_Collected data_:
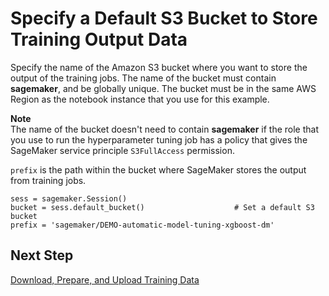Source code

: # Specify a Default S3 Bucket to Store Training Output Data<a name="automatic-model-tuning-ex-bucket"></a>

Specify the name of the Amazon S3 bucket where you want to store the output of the training jobs\. The name of the bucket must contain **sagemaker**, and be globally unique\. The bucket must be in the same AWS Region as the notebook instance that you use for this example\.

**Note**  
The name of the bucket doesn't need to contain **sagemaker** if the role that you use to run the hyperparameter tuning job has a policy that gives the SageMaker service principle `S3FullAccess` permission\.

`prefix` is the path within the bucket where SageMaker stores the output from training jobs\.

```
sess = sagemaker.Session()
bucket = sess.default_bucket()                    # Set a default S3 bucket
prefix = 'sagemaker/DEMO-automatic-model-tuning-xgboost-dm'
```

## Next Step<a name="automatic-model-tuning-ex-next-data"></a>

[Download, Prepare, and Upload Training Data](automatic-model-tuning-ex-data.md)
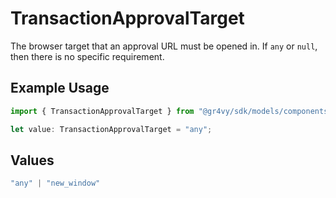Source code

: # TransactionApprovalTarget

The browser target that an approval URL must be opened in. If `any` or `null`, then there is no specific requirement.

## Example Usage

```typescript
import { TransactionApprovalTarget } from "@gr4vy/sdk/models/components";

let value: TransactionApprovalTarget = "any";
```

## Values

```typescript
"any" | "new_window"
```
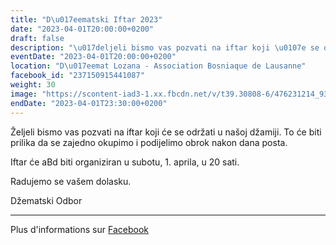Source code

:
 ```yaml
---
title: "D\u017eematski Iftar 2023"
date: "2023-04-01T20:00:00+0200"
draft: false
description: "\u017deljeli bismo vas pozvati na iftar koji \u0107e se odr\u017eati u na\u0161oj d\u017eamiji. To \u0107e biti prilika da se zajedno okupimo i podijelimo obrok nakon dana posta.\n\nIftar \u0107e aBd biti organiziran u subotu, 1. aprila, u 20 sati. \n\nRadujemo se va\u0161em dolasku.\n\nD\u017eematski Odbor"
eventDate: "2023-04-01T20:00:00+0200"
location: "D\u017eemat Lozana - Association Bosniaque de Lausanne"
facebook_id: "237150915441087"
weight: 30
image: "https://scontent-iad3-1.xx.fbcdn.net/v/t39.30808-6/476231214_935500385377228_3500090740640109385_n.jpg?_nc_cat=101&ccb=1-7&_nc_sid=9e60e4&_nc_ohc=2k1769G_-1sQ7kNvwE0NPbw&_nc_oc=Adk7d7wy7p73bLoDd-Rtl7DQ2VHbo8gewKHNyuOdkE4TiL7M-0GsV_6--KDVjVxUpsQ&_nc_zt=23&_nc_ht=scontent-iad3-1.xx&edm=ABTKTjYEAAAA&_nc_gid=WyewJa_162RaIPZ7YRU26Q&oh=00_AfF82EMJoXens-nlONCjTVbJmMK4ntSu-9mr_ipBbC1EhQ&oe=680F4E1A"
endDate: "2023-04-01T23:30:00+0200"
---
```


Željeli bismo vas pozvati na iftar koji će se održati u našoj džamiji. To će biti prilika da se zajedno okupimo i podijelimo obrok nakon dana posta.

Iftar će aBd biti organiziran u subotu, 1. aprila, u 20 sati. 

Radujemo se vašem dolasku.

Džematski Odbor

---

Plus d'informations sur [Facebook](https://facebook.com/events/237150915441087)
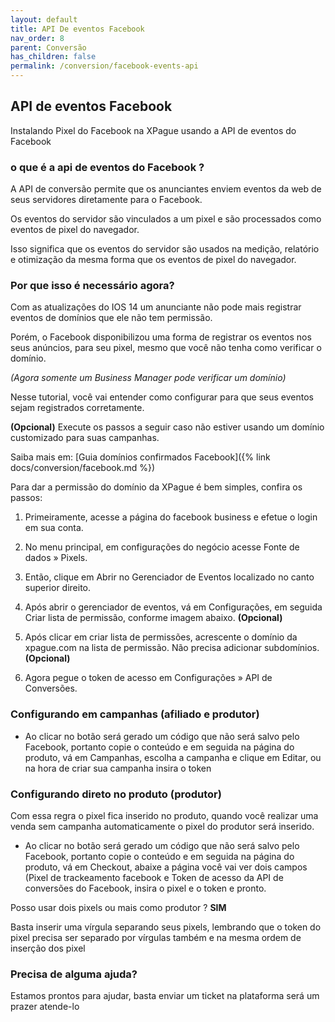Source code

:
 ```yaml
---
layout: default
title: API De eventos Facebook
nav_order: 8
parent: Conversão
has_children: false
permalink: /conversion/facebook-events-api
---
```

## API de eventos Facebook

Instalando Pixel do Facebook na XPague usando a API de eventos do Facebook


### o que é a api de eventos do Facebook ?
A  API de conversão permite que os anunciantes enviem eventos da web de seus servidores diretamente para o Facebook. 

Os eventos do servidor são vinculados a um pixel e são processados como eventos de pixel do navegador. 

Isso significa que os eventos do servidor são usados na medição, relatório e otimização da mesma forma que os eventos de pixel do navegador.

### Por que isso é necessário agora?

Com as atualizações do IOS 14 um anunciante não pode mais registrar eventos de domínios que ele não tem permissão.

Porém, o Facebook disponibilizou uma forma de registrar os eventos nos seus anúncios, 
para seu pixel, mesmo que você não tenha como verificar o domínio. 

*(Agora somente um Business Manager pode verificar um domínio)*


 Nesse tutorial, você vai entender como configurar para que seus eventos sejam registrados corretamente.


**(Opcional)** Execute os passos a seguir caso não estiver usando um domínio customizado para suas campanhas.
 

Saiba mais em: [Guia domínios confirmados Facebook]({% link docs/conversion/facebook.md %})
 
 
Para dar a permissão do domínio da XPague é bem simples, confira os passos:          

1. Primeiramente, acesse a página do facebook business e efetue o login em sua conta.         

2. No menu principal, em configurações do negócio acesse Fonte de dados » Pixels.

3. Então, clique em Abrir no Gerenciador de Eventos localizado no canto superior direito.

4. Após abrir o gerenciador de eventos, vá em Configurações, em seguida Criar lista de permissão, conforme imagem abaixo. **(Opcional)**

5. Após clicar em criar lista de permissões, acrescente o domínio da xpague.com na lista de permissão. Não precisa adicionar subdomínios. **(Opcional)**

6. Agora pegue o token de acesso em Configurações » API de Conversões.

### Configurando em campanhas (afiliado e produtor)

* Ao clicar no botão será gerado um código que não será salvo pelo Facebook, portanto copie o conteúdo e em seguida na página do produto, vá em Campanhas, escolha a campanha e clique em Editar, ou na hora de criar sua campanha insira o token

### Configurando direto no produto (produtor)

Com essa regra o pixel fica inserido no produto, quando você realizar uma venda sem campanha automaticamente o pixel do produtor será inserido.

* Ao clicar no botão será gerado um código que não será salvo pelo Facebook, portanto copie o conteúdo e em seguida na página do produto, vá em Checkout, abaixe a página você vai ver dois campos (Pixel de trackeamento facebook e Token de acesso da API de conversões do Facebook, insira o pixel e o token e pronto.

Posso usar dois pixels ou mais como produtor ? **SIM**

Basta inserir uma vírgula separando seus pixels, lembrando que o token do pixel precisa ser separado por vírgulas também e na mesma ordem de inserção dos pixel



### Precisa de alguma ajuda?
Estamos prontos para ajudar, basta enviar um ticket na plataforma será um prazer atende-lo
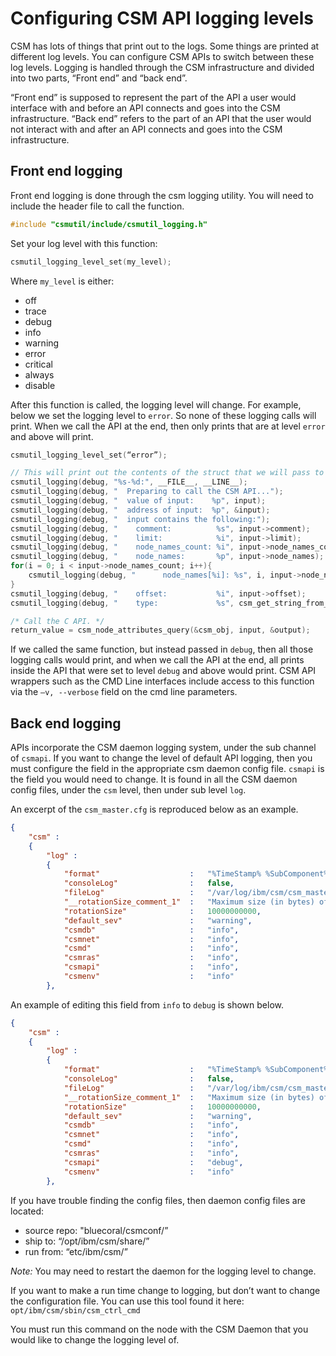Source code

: # Configuring CSM API logging levels

CSM has lots of things that print out to the logs. Some things are printed at different log levels. You can configure CSM APIs to switch between these log levels. Logging is handled through the CSM infrastructure and divided into two parts, “Front end” and “back end”.

“Front end” is supposed to represent the part of the API a user would interface with and before an API connects and goes into the CSM infrastructure. “Back end” refers to the part of an API that the user would not interact with and after an API connects and goes into the CSM infrastructure. 

## Front end logging
Front end logging is done through the csm logging utility. You will need to include the header file to call the function.

```c
#include "csmutil/include/csmutil_logging.h"
```

Set your log level with this function:

```c
csmutil_logging_level_set(my_level);
```

Where `my_level` is either:
- off
- trace
- debug
- info
- warning
- error
- critical
- always
- disable

After this function is called, the logging level will change. For example, below we set the logging level to `error`. So none of these logging calls will print. When we call the API at the end, then only prints that are at level `error` and above will print.

```c
csmutil_logging_level_set(“error”);

// This will print out the contents of the struct that we will pass to the api
csmutil_logging(debug, "%s-%d:", __FILE__, __LINE__);
csmutil_logging(debug, "  Preparing to call the CSM API...");
csmutil_logging(debug, "  value of input:    %p", input);
csmutil_logging(debug, "  address of input:  %p", &input);
csmutil_logging(debug, "  input contains the following:");
csmutil_logging(debug, "    comment:          %s", input->comment);
csmutil_logging(debug, "    limit:            %i", input->limit);
csmutil_logging(debug, "    node_names_count: %i", input->node_names_count);
csmutil_logging(debug, "    node_names:       %p", input->node_names);
for(i = 0; i < input->node_names_count; i++){
    csmutil_logging(debug, "      node_names[%i]: %s", i, input->node_names[i]);
}
csmutil_logging(debug, "    offset:           %i", input->offset);
csmutil_logging(debug, "    type:             %s", csm_get_string_from_enum(csmi_node_type_t, input->type) );

/* Call the C API. */
return_value = csm_node_attributes_query(&csm_obj, input, &output);

```

If we called the same function, but instead passed in `debug`, then all those logging calls would print, and when we call the API at the end, all prints inside the API that were set to level `debug` and above would print.
CSM API wrappers such as the CMD Line interfaces include access to this function via the `–v, --verbose` field on the cmd line parameters. 


## Back end logging

APIs incorporate the CSM daemon logging system, under the sub channel of `csmapi`.  If you want to change the level of default API logging, then you must configure the field in the appropriate csm daemon config file. `csmapi` is the field you would need to change. It is found in all the CSM daemon config files, under the `csm` level, then under sub level `log`.

An excerpt of the `csm_master.cfg` is reproduced below as an example.

```JSON
{
    "csm" :
    {
        "log" :
        {
            "format"                    :   "%TimeStamp% %SubComponent%::%Severity% | %Message%",
            "consoleLog"                :   false,
            "fileLog"                   :   "/var/log/ibm/csm/csm_master.log",
            "__rotationSize_comment_1"  :   "Maximum size (in bytes) of the log file, 10000000000 bytes is ~10GB",
            "rotationSize"              :   10000000000,
            "default_sev"               :   "warning",
            "csmdb"                     :   "info",
            "csmnet"                    :   "info",
            "csmd"                      :   "info",
            "csmras"                    :   "info",
            "csmapi"                    :   "info",
            "csmenv"                    :   "info"
        },


```

An example of editing this field from `info` to `debug` is shown below.
```JSON
{
    "csm" :
    {
        "log" :
        {
            "format"                    :   "%TimeStamp% %SubComponent%::%Severity% | %Message%",
            "consoleLog"                :   false,
            "fileLog"                   :   "/var/log/ibm/csm/csm_master.log",
            "__rotationSize_comment_1"  :   "Maximum size (in bytes) of the log file, 10000000000 bytes is ~10GB",
            "rotationSize"              :   10000000000,
            "default_sev"               :   "warning",
            "csmdb"                     :   "info",
            "csmnet"                    :   "info",
            "csmd"                      :   "info",
            "csmras"                    :   "info",
            "csmapi"                    :   "debug",
            "csmenv"                    :   "info"
        },


```

If you have trouble finding the config files, then daemon config files are located:
- source repo: "bluecoral/csmconf/”
- ship to: “/opt/ibm/csm/share/”
- run from: “etc/ibm/csm/”

*Note:* You may need to restart the daemon for the logging level to change.

If you want to make a run time change to logging, but don’t want to change the configuration file. You can use this tool found it here: `opt/ibm/csm/sbin/csm_ctrl_cmd`

You must run this command on the node with the CSM Daemon that you would like to change the logging level of.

_REQUIRED ACTION_: Find the lines above holding the word "podijelimo" and show them.

_THE COMPLETED TASK_:
description: "\u017deljeli bismo vas pozvati na iftar koji \u0107e se odr\u017eati u na\u0161oj d\u017eamiji. To \u0107e biti prilika da se zajedno okupimo i podijelimo obrok nakon dana posta.\n\nIftar \u0107e aBd biti organiziran u subotu, 1. aprila, u 20 sati. \n\nRadujemo se va\u0161em dolasku.\n\nD\u017eematski Odbor"
Željeli bismo vas pozvati na iftar koji će se održati u našoj džamiji. To će biti prilika da se zajedno okupimo i podijelimo obrok nakon dana posta.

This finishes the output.